The Green Revolution in Haryana and Punjab had a steep price. The increase in tubewell-based water mining has resulted in a drastic fall in groundwater levels. The extensive chemical fertilizer use as well as a cropping pattern dominated by high-yield rice and wheat have destroyed the soils of Punjab and Haryana.

* Increasing suicide rate amongst farmers
Today's farmers are struggling to pay ever-increasing prices for agricultural inputs and electricity for pumping water, while having to cope with declining agricultural returns. The author reports, “In almost every village we went, we found large numbers of farmers who were in debt – and where trapped in it.” The suicide rate amongst farmers in Punjab and Haryana is fast increasing. The agricultural system is on the verge of collapse.

Still, the author demonstrates that the farmers in Punjab and Haryana are not the only ones paying a high price for a development model that favours quick returns for some over sustainable progress for many. Fifty years after their displacement, the oustees of the Bhakra project are still struggling to put their lives back on line. More than 36,000 people had to leave their homes and fertile lands on the river banks to make room for the dam reservoir. Before displacement, they cultivated corn, wheat and cotton, had fruit orchards and a thriving cattle economy. Chemical fertilizers or pesticides were not used.

The land in the resettlement sites was of very poor quality. The weather was hot and dry with frequent dust storms. Dharmadhikary quotes Ajmer Singh, who lives in a rehabilitation site in Haryana, as saying “ When we came here this was all a jungle. There was overgrowth and thick bushes. The land was completely uncultivable. […] There were also many wild animals and snakes, making habitation on these plots very dangerous.” Irrigation was almost non-existent. Most families were given plots of land that were much smaller than what they had left behind. It took almost twenty years before the displaced had access to drinking water and electricity.

“Unravelling Bhakra” is essentially a report about the double failure of modern irrigation policies. The first mistake is to strive towards a dramatic increase in agricultural output by increasing the inputs, both natural (water) and chemical (fertilizers and pesticides). This intervention does irreparable harm to the very basis of agricultural food production, the soil and water. The second mistake is to believe in large infrastructure projects. Bhakra demonstrates that huge sums of money, large stretches of fertile land and thousands of self-sufficient farmers were sacrificed for a project that was not able to fulfil the water needs of the area it was meant to serve.

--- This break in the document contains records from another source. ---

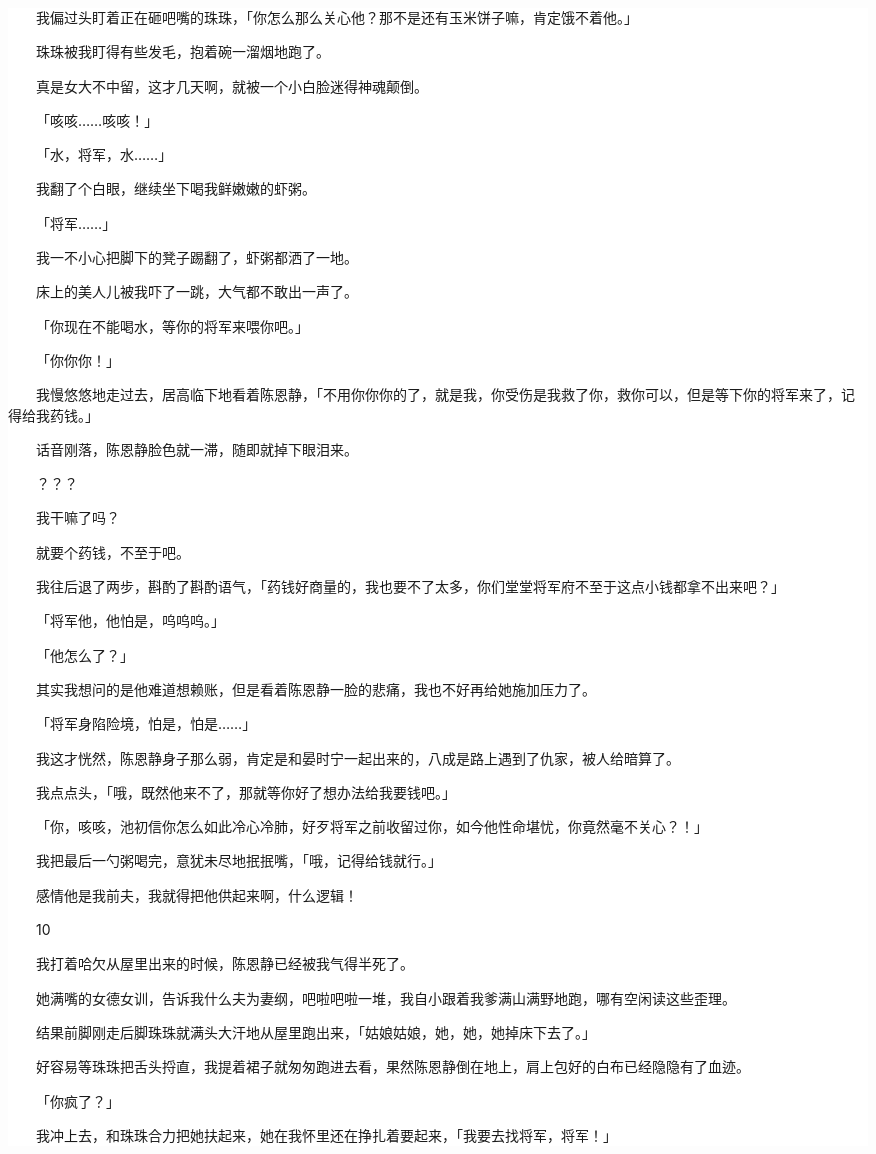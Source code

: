 &emsp;&emsp;我偏过头盯着正在砸吧嘴的珠珠，「你怎么那么关心他？那不是还有玉米饼子嘛，肯定饿不着他。」  
  
&emsp;&emsp;珠珠被我盯得有些发毛，抱着碗一溜烟地跑了。  
  
&emsp;&emsp;真是女大不中留，这才几天啊，就被一个小白脸迷得神魂颠倒。  
  
&emsp;&emsp;「咳咳……咳咳！」  
  
&emsp;&emsp;「水，将军，水……」  
  
&emsp;&emsp;我翻了个白眼，继续坐下喝我鲜嫩嫩的虾粥。  
  
&emsp;&emsp;「将军……」  
  
&emsp;&emsp;我一不小心把脚下的凳子踢翻了，虾粥都洒了一地。  
  
&emsp;&emsp;床上的美人儿被我吓了一跳，大气都不敢出一声了。  
  
&emsp;&emsp;「你现在不能喝水，等你的将军来喂你吧。」  
  
&emsp;&emsp;「你你你！」  
  
&emsp;&emsp;我慢悠悠地走过去，居高临下地看着陈恩静，「不用你你你的了，就是我，你受伤是我救了你，救你可以，但是等下你的将军来了，记得给我药钱。」  
  
&emsp;&emsp;话音刚落，陈恩静脸色就一滞，随即就掉下眼泪来。  
  
&emsp;&emsp;？？？  
  
&emsp;&emsp;我干嘛了吗？  
  
&emsp;&emsp;就要个药钱，不至于吧。  
  
&emsp;&emsp;我往后退了两步，斟酌了斟酌语气，「药钱好商量的，我也要不了太多，你们堂堂将军府不至于这点小钱都拿不出来吧？」  
  
&emsp;&emsp;「将军他，他怕是，呜呜呜。」  
  
&emsp;&emsp;「他怎么了？」  
  
&emsp;&emsp;其实我想问的是他难道想赖账，但是看着陈恩静一脸的悲痛，我也不好再给她施加压力了。  
  
&emsp;&emsp;「将军身陷险境，怕是，怕是……」  
  
&emsp;&emsp;我这才恍然，陈恩静身子那么弱，肯定是和晏时宁一起出来的，八成是路上遇到了仇家，被人给暗算了。  
  
&emsp;&emsp;我点点头，「哦，既然他来不了，那就等你好了想办法给我要钱吧。」  
  
&emsp;&emsp;「你，咳咳，池初信你怎么如此冷心冷肺，好歹将军之前收留过你，如今他性命堪忧，你竟然毫不关心？！」  
  
&emsp;&emsp;我把最后一勺粥喝完，意犹未尽地抿抿嘴，「哦，记得给钱就行。」  
  
&emsp;&emsp;感情他是我前夫，我就得把他供起来啊，什么逻辑！  
  
&emsp;&emsp;10  
  
&emsp;&emsp;我打着哈欠从屋里出来的时候，陈恩静已经被我气得半死了。  
  
&emsp;&emsp;她满嘴的女德女训，告诉我什么夫为妻纲，吧啦吧啦一堆，我自小跟着我爹满山满野地跑，哪有空闲读这些歪理。  
  
&emsp;&emsp;结果前脚刚走后脚珠珠就满头大汗地从屋里跑出来，「姑娘姑娘，她，她，她掉床下去了。」  
  
&emsp;&emsp;好容易等珠珠把舌头捋直，我提着裙子就匆匆跑进去看，果然陈恩静倒在地上，肩上包好的白布已经隐隐有了血迹。  
  
&emsp;&emsp;「你疯了？」  
  
&emsp;&emsp;我冲上去，和珠珠合力把她扶起来，她在我怀里还在挣扎着要起来，「我要去找将军，将军！」  
  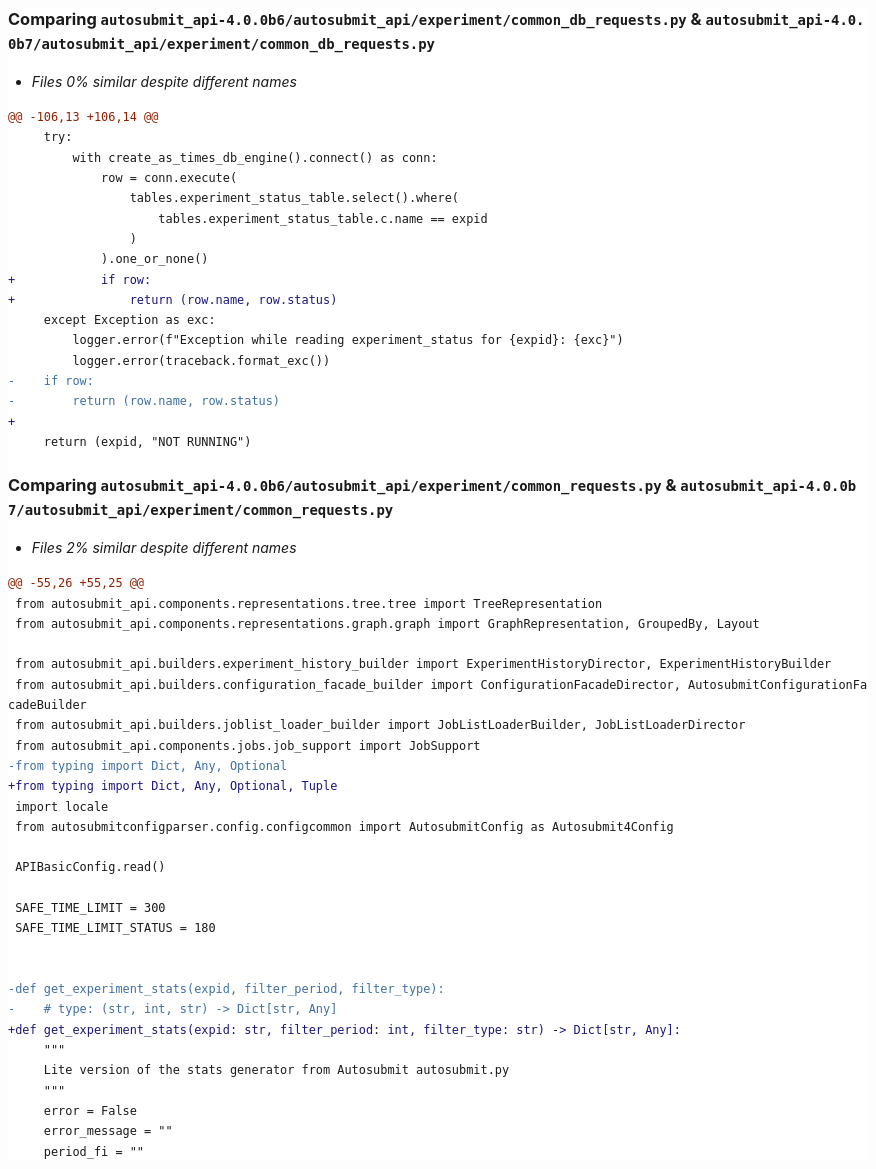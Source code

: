 ### Comparing `autosubmit_api-4.0.0b6/autosubmit_api/experiment/common_db_requests.py` & `autosubmit_api-4.0.0b7/autosubmit_api/experiment/common_db_requests.py`

 * *Files 0% similar despite different names*

```diff
@@ -106,13 +106,14 @@
     try:
         with create_as_times_db_engine().connect() as conn:
             row = conn.execute(
                 tables.experiment_status_table.select().where(
                     tables.experiment_status_table.c.name == expid
                 )
             ).one_or_none()
+            if row:
+                return (row.name, row.status)
     except Exception as exc:
         logger.error(f"Exception while reading experiment_status for {expid}: {exc}")
         logger.error(traceback.format_exc())
-    if row:
-        return (row.name, row.status)
+
     return (expid, "NOT RUNNING")
```

### Comparing `autosubmit_api-4.0.0b6/autosubmit_api/experiment/common_requests.py` & `autosubmit_api-4.0.0b7/autosubmit_api/experiment/common_requests.py`

 * *Files 2% similar despite different names*

```diff
@@ -55,26 +55,25 @@
 from autosubmit_api.components.representations.tree.tree import TreeRepresentation
 from autosubmit_api.components.representations.graph.graph import GraphRepresentation, GroupedBy, Layout
 
 from autosubmit_api.builders.experiment_history_builder import ExperimentHistoryDirector, ExperimentHistoryBuilder
 from autosubmit_api.builders.configuration_facade_builder import ConfigurationFacadeDirector, AutosubmitConfigurationFacadeBuilder
 from autosubmit_api.builders.joblist_loader_builder import JobListLoaderBuilder, JobListLoaderDirector
 from autosubmit_api.components.jobs.job_support import JobSupport
-from typing import Dict, Any, Optional
+from typing import Dict, Any, Optional, Tuple
 import locale
 from autosubmitconfigparser.config.configcommon import AutosubmitConfig as Autosubmit4Config
 
 APIBasicConfig.read()
 
 SAFE_TIME_LIMIT = 300
 SAFE_TIME_LIMIT_STATUS = 180
 
 
-def get_experiment_stats(expid, filter_period, filter_type):
-    # type: (str, int, str) -> Dict[str, Any]
+def get_experiment_stats(expid: str, filter_period: int, filter_type: str) -> Dict[str, Any]:
     """
     Lite version of the stats generator from Autosubmit autosubmit.py
     """
     error = False
     error_message = ""
     period_fi = ""
```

* Choice between spectacular and sustainable
The report’s finding that unsustainable groundwater mining, rather than dam and canal irrigation, was the most important driving force behind agricultural growth in India has important implications for today’s development decisions. Dharmadhikary reminds readers that it is impossible to continue unlimited groundwater mining. Sustainable irrigation methods, such as conserving the water in soils and local rainwater harvesting are proving to be more promising than both groundwater mining and large water infrastructures. The author describes the case of Sukho Majri in Haryana, where farmers successfully harvest a large variety of crops, irrigated by rainwater and fertilized by organic manure.

Dharmadhikary reminds us that in making choices about agriculture and food in India, the choice is between “spectacular” and “sustainable” growth. “Unravelling Bhakra” shows that the “spectacular” option has high social and environmental costs that are difficult if not impossible for future generations to manage. The “sustainable” option, like the tortoise in his race against the hare, can keep going for generation after generation, and ultimately, wins the day.

Ann Kathrin Schneider lives in Berlin and Berkeley and works with the International Rivers Network.